Task objective
When you reach the line containing "#### Benefits of Single Responsibility" in the records below, start copying exactly, and stop once you have copied the line containing "- Reusable code".

Given records
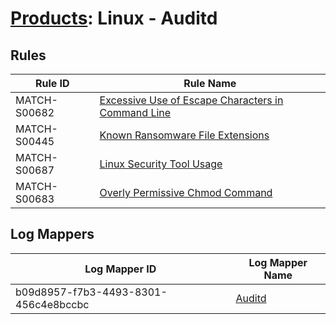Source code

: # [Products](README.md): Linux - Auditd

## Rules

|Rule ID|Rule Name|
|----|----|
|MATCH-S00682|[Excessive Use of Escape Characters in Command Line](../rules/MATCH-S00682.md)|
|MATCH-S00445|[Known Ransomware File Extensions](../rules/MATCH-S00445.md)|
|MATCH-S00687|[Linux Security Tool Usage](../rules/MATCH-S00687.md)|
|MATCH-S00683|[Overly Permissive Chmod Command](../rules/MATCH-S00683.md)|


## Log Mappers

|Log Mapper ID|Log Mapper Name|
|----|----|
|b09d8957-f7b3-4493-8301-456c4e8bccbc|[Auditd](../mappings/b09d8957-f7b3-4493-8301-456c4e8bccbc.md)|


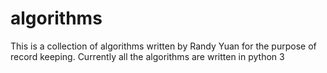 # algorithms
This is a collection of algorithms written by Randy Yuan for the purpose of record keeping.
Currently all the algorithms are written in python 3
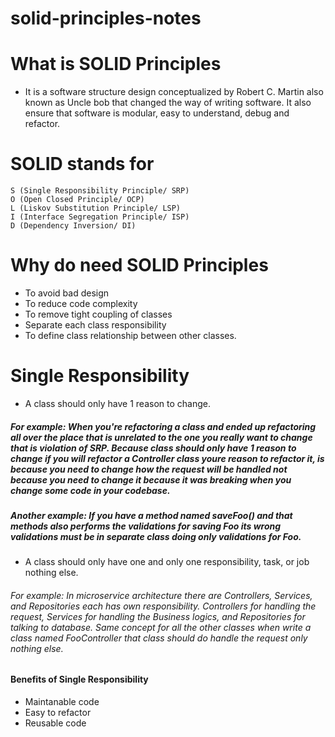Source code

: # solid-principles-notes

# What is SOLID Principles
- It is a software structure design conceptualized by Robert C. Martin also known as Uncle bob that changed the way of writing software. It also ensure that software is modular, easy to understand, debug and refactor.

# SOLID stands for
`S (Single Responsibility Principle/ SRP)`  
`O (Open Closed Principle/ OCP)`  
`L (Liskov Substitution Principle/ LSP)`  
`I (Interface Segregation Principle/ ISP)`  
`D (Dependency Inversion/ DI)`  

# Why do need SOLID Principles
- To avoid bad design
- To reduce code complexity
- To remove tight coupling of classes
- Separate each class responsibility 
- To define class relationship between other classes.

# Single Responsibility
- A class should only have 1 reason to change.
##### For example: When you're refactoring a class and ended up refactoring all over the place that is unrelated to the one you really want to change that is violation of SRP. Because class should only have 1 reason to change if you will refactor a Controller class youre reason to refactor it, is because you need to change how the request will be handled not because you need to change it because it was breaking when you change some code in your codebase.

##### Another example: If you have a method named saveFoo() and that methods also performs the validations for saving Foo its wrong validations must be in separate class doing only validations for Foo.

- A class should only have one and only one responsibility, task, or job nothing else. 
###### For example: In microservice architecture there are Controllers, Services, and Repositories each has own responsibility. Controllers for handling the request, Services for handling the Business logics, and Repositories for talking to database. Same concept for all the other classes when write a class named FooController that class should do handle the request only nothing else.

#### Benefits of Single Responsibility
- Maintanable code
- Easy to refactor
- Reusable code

==

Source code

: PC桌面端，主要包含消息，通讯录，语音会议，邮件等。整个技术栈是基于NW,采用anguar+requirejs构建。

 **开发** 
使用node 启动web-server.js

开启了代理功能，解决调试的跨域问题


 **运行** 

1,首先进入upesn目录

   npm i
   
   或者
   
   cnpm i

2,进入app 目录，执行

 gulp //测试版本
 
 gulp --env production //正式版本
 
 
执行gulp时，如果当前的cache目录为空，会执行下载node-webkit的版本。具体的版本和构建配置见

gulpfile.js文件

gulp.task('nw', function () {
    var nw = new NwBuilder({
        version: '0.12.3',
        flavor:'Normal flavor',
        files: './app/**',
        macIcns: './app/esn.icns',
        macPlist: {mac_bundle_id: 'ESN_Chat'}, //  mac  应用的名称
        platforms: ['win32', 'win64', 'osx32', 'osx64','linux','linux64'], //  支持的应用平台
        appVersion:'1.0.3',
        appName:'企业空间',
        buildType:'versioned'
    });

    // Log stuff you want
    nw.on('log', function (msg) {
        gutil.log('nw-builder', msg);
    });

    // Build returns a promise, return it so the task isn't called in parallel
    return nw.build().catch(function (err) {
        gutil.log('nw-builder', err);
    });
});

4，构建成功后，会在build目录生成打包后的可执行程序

* * *

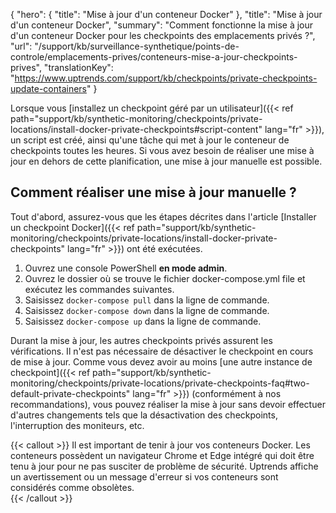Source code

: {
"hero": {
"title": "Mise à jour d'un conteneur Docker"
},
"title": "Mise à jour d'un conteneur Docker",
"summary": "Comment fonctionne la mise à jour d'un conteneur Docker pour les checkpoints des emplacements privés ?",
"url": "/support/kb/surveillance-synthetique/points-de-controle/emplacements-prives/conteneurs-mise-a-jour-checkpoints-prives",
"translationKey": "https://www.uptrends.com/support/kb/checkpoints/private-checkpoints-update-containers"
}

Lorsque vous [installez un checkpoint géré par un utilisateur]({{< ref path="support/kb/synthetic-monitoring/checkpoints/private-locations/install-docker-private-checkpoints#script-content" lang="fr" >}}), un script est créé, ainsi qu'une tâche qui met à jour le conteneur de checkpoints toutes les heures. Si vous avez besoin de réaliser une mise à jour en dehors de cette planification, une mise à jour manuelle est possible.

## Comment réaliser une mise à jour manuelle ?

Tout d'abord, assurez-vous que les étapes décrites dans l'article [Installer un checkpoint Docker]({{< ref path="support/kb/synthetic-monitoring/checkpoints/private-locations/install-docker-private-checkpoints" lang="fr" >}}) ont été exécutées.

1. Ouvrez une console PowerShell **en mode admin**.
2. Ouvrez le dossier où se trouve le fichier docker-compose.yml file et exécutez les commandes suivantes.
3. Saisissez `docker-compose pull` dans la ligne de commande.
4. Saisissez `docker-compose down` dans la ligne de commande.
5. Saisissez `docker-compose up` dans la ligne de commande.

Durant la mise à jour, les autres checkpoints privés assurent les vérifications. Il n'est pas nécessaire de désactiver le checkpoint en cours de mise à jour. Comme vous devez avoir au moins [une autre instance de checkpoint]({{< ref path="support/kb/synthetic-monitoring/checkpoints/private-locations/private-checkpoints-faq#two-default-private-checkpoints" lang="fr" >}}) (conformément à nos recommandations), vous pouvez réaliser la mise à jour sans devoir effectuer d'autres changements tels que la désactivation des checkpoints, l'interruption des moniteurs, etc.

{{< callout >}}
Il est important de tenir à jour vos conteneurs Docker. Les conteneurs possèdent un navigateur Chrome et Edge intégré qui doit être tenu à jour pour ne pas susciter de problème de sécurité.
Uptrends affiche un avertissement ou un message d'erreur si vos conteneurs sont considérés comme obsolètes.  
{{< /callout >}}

Completed exercise
#### Benefits of Single Responsibility
- Maintanable code
- Easy to refactor
- Reusable code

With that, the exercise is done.